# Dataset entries
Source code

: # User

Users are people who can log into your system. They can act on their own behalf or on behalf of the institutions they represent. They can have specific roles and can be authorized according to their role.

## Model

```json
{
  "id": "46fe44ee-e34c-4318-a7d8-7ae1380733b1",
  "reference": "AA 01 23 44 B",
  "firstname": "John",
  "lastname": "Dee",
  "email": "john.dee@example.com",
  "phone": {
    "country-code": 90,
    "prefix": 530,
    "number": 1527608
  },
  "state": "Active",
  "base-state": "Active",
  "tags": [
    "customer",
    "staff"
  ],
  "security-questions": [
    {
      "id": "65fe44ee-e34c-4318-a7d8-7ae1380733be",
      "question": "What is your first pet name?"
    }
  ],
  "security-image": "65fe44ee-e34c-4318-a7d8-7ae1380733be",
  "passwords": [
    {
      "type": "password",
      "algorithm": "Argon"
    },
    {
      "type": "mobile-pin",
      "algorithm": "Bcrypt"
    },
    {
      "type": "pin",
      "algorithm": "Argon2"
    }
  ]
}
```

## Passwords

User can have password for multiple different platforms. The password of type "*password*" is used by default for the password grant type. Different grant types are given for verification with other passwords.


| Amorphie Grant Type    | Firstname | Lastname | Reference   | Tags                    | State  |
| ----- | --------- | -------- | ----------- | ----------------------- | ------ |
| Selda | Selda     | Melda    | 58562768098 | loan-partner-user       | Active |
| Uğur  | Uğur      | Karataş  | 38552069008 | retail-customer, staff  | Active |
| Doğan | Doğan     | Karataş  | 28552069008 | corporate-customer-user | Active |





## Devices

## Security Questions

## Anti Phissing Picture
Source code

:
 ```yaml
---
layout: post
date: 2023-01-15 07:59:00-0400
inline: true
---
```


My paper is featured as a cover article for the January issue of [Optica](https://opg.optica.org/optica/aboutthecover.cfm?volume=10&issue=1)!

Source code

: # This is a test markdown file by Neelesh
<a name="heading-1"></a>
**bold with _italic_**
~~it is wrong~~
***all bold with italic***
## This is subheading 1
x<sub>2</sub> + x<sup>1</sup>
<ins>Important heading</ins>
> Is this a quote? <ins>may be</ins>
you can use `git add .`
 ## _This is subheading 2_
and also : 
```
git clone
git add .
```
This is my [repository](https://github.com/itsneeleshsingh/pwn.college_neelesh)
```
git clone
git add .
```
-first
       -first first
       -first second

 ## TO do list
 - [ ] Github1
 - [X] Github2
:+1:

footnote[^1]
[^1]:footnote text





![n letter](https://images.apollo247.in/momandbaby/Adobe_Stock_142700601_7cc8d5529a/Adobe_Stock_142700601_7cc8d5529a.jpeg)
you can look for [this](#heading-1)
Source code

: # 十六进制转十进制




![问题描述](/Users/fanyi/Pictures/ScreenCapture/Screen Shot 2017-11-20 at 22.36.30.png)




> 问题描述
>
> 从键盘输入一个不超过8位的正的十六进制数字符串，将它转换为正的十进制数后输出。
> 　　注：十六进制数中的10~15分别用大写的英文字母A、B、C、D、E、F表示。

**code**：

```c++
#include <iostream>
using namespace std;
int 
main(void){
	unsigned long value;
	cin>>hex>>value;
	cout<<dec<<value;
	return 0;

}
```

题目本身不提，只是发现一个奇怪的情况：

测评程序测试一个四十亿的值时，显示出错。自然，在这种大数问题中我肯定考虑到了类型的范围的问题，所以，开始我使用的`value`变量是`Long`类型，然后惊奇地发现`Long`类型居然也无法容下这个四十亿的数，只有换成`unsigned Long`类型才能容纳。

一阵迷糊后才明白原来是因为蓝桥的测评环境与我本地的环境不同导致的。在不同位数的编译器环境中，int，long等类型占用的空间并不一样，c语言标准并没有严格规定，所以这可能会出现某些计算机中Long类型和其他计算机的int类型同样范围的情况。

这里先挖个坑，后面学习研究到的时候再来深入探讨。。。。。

# Directions for this task
The number of lines in the data that hold "staff" must be the entire answer.

# Solution for this problem
2